[DATA Boundary: Start]

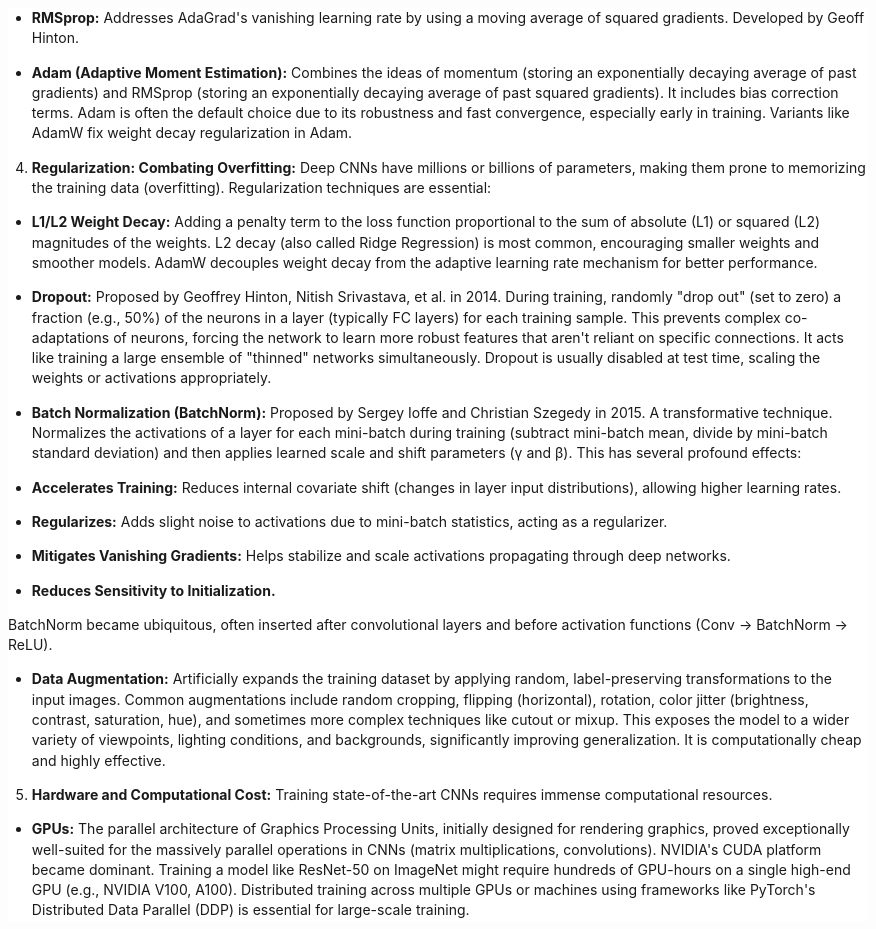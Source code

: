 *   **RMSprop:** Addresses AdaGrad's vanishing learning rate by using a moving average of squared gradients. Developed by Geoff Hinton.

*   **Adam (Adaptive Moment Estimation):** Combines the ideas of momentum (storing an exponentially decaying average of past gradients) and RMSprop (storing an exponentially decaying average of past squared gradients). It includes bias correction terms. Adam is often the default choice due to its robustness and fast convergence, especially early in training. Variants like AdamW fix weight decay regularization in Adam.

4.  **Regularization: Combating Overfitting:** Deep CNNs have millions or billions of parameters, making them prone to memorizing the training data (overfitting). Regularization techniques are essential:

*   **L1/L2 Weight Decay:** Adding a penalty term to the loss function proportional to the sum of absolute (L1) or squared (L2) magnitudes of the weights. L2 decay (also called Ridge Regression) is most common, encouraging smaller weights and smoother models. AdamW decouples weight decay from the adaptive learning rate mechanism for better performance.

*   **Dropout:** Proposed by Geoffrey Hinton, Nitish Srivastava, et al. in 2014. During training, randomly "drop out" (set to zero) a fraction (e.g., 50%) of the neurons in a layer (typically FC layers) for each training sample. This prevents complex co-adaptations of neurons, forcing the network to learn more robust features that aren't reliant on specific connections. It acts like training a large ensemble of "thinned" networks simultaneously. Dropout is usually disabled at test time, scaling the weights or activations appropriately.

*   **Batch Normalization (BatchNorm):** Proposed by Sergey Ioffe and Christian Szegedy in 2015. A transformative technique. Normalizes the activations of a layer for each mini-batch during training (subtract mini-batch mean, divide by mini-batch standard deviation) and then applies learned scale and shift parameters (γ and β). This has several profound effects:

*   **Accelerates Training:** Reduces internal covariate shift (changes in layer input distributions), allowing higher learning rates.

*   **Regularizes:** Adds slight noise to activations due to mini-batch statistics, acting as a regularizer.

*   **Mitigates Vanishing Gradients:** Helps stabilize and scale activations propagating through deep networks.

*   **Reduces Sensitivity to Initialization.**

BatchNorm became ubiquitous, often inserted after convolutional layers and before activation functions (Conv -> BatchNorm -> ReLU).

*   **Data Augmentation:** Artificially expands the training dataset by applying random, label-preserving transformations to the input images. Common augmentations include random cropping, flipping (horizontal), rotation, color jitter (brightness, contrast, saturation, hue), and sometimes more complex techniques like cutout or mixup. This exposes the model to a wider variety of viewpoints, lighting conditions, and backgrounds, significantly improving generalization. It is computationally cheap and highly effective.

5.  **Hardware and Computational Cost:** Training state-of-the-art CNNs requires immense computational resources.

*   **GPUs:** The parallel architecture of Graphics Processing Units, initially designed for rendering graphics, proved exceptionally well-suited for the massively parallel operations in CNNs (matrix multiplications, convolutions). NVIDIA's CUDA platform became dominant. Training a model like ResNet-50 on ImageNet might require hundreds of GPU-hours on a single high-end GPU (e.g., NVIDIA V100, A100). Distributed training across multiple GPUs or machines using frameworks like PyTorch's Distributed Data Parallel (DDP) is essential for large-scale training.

[DATA Boundary: End]

EXERCISE REQUIREMENTS = Print exactly the lines above, between the one holding "by Geoff Hinton." and the one holding "regularization in Adam.", inclusive, and nothing besides.

ANSWER BOX =
: *   **RMSprop:** Addresses AdaGrad's vanishing learning rate by using a moving average of squared gradients. Developed by Geoff Hinton.

*   **Adam (Adaptive Moment Estimation):** Combines the ideas of momentum (storing an exponentially decaying average of past gradients) and RMSprop (storing an exponentially decaying average of past squared gradients). It includes bias correction terms. Adam is often the default choice due to its robustness and fast convergence, especially early in training. Variants like AdamW fix weight decay regularization in Adam.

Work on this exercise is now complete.